Xinjiang Factor in China’s Arab World Strategy
IITM CSC Article #61
15 July 2013
Xinjiang Factor in China’s Arab World Strategy
When Xinjiang turns violent, People’s Republic of China identifies three evils of separatism, extremism and terrorism as the reason. Often, the Chinese regime holds East Turkestan Islamic Movement (ETIM) as responsible for instigating violence. China accuses ETIM for using some anti Chinese elements among the Uighur Muslim community to create instability in Xinjiang. This year the frequency of violence has been one of the serious concerns of China. Bachu County of Kashgar prefecture as well as Southern Hotan prefecture witnessed violence that left more than 20 people dead in the last week of April. A few days before the fourth anniversary of 2009 Urumqi riots, township of Lukqun in Shanshan County also experienced violence with a death toll of 35. Unlike the past, the Chinese regime directly hinted at the role of Syrian rebel forces in assisting and instigating violence in Xinjiang. Though China has consistently linked Xinjiang violence to the global jihadi movement and to overseas Uighur activists, this time China has gone one step ahead by blaming the Syrian rebels. Beijing also underscored the role of US in creating instability in China.

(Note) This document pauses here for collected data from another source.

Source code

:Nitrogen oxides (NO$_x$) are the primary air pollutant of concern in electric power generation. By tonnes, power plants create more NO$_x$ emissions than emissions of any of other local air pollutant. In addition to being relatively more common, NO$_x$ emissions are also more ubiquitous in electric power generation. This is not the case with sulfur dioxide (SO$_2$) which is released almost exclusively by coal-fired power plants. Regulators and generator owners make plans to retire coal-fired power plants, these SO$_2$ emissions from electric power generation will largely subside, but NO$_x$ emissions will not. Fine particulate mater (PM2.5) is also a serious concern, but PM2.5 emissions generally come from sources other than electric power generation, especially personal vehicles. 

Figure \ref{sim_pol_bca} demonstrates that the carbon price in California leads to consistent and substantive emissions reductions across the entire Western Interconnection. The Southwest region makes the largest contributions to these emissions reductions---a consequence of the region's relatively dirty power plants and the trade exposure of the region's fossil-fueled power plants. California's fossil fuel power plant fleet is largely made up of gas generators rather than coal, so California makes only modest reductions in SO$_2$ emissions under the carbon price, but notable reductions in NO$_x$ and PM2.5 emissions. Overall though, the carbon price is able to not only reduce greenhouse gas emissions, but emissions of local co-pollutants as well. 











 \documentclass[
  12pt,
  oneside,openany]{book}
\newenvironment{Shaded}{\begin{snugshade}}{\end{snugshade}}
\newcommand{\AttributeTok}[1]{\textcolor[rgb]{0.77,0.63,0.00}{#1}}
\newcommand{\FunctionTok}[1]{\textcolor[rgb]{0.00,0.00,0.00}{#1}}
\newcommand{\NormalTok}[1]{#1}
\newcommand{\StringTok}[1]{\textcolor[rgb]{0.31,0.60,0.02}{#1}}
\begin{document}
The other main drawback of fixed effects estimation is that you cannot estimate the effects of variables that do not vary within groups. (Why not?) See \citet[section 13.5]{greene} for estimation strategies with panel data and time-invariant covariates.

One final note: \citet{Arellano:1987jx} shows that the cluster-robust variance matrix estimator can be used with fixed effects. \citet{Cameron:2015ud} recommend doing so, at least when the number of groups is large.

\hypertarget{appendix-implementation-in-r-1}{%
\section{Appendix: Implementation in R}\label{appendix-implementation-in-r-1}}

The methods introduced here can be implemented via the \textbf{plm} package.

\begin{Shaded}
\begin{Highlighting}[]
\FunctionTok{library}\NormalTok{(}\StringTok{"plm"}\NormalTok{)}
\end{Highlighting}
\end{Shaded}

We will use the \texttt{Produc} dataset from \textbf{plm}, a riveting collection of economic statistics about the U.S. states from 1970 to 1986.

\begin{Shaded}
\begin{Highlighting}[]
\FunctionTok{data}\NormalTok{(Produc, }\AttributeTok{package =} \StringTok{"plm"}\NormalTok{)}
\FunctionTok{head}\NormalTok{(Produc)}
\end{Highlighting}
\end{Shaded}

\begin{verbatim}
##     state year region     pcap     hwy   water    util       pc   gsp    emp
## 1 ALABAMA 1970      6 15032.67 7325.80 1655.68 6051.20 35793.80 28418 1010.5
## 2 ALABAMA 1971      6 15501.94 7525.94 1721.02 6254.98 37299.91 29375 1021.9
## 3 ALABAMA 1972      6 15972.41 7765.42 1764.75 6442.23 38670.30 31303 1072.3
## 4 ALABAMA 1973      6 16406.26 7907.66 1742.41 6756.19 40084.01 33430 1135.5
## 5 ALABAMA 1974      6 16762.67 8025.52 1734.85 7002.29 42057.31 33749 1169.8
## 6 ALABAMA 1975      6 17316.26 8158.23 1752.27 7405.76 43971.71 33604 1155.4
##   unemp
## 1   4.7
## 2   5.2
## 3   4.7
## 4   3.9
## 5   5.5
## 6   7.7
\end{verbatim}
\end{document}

Chinese state media claim that Uighur fundamentalists from the East Turkestan secessionist faction managed to travel to Turkey and join the Syrian rebellion, where they were given training and sent back to China to carry out attacks. The Global Times reported that some members of the East Turkestan faction had moved from Turkey into Syria. Authorities had arrested a 23-year-old youth, named Maimaiti Aili, belonging to the East Turkestan Islamic Movement (ETIM) who had taken part in the Syrian war. Though the overseas Uighurs denounced the Chinese claim as misperception, the Chinese regime might be focusing on larger goals through the internationalization of Uighur violence. China makes comparisons between Xinjiang and Chechen separatism and also accuses Syrian rebels and US for prompting violence by using the extremist factions among Uighurs.
China’s attempt to accuse the Syrian rebels for Lukqun violence can be understood as PRC’s deliberate endeavour to address a larger question of instability created in the Middle East due to the Arab Spring. China’s stand on Syria thus supplements Russian President Vladimir Putin’s argument that US sponsored democracy has left most of the Islamic societies unstable and strengthened religious fundamentalism. China’s concern on the increasing instability in the Arab region is not new. China has underscored the regional instability caused by the “progressive forces” in these nations since the beginning of the Arab Spring.
First and foremost, China was taken by surprise about when the Arab Spring caused an unprecedented level of regional instability. Second, the massive scale of anti government protests in Syria, Bahrain, Yemen, Jordan and Egypt could galvanize and politically mobilize discontented Chinese societal groups. However, by accusing Syrian rebels of violence in Xinjiang, China has once again reiterated its permanent stance on opposition to foreign military intervention and foreign sponsored democracy. People’s Daily declared that military coup in Egypt is evidence to the argument that western style democracy is a failure in non western societies that are culturally different.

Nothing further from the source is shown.